Task instructions:
Of the entries below, copy only those lines that contain the word "password".

Saved data entries:
Start of Block
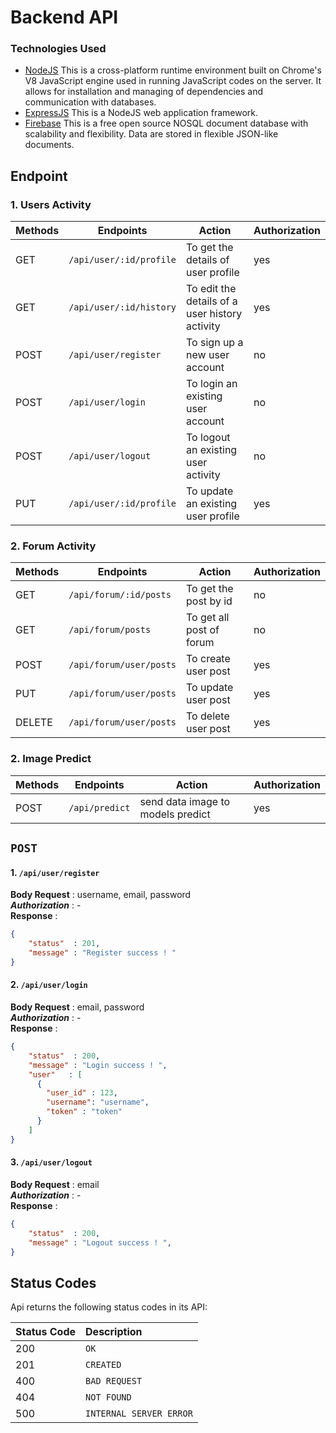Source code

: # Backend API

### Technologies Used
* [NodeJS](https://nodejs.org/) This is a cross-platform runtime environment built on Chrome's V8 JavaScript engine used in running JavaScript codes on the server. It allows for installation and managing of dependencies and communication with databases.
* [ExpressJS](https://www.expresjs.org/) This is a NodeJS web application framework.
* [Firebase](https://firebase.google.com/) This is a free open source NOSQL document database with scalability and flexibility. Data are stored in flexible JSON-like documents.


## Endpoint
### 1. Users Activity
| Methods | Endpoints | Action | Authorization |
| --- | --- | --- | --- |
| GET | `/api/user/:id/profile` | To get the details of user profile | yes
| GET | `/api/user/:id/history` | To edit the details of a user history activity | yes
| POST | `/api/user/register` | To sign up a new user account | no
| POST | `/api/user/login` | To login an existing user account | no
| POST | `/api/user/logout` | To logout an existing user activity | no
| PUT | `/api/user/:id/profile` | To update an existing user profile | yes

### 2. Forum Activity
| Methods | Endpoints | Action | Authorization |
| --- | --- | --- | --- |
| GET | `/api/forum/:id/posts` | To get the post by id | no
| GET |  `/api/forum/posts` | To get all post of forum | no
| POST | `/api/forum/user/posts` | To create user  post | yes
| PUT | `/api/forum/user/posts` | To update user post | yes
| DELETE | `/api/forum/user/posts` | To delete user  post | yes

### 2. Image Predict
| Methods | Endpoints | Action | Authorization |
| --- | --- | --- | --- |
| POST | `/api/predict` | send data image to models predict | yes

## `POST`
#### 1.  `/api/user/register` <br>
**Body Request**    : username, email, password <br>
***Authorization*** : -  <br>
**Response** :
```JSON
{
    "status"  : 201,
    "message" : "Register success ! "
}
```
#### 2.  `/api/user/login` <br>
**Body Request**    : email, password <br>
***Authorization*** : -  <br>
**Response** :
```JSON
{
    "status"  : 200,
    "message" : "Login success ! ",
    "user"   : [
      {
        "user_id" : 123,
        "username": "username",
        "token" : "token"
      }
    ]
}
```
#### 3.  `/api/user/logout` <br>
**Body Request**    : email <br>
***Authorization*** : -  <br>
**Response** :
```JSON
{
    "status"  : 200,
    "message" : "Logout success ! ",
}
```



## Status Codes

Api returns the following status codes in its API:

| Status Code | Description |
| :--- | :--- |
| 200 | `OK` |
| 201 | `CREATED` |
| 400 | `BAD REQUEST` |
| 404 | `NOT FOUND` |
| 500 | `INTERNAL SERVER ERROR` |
End of Block
Start of Block
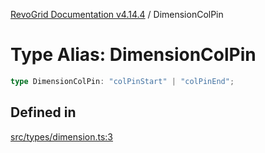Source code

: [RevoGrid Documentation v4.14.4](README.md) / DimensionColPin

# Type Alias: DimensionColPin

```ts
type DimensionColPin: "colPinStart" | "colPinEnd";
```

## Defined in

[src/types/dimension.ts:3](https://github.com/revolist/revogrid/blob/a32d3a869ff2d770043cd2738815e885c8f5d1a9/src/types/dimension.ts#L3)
End of Block
Your response:
**Body Request**    : username, email, password <br>
**Body Request**    : email, password <br>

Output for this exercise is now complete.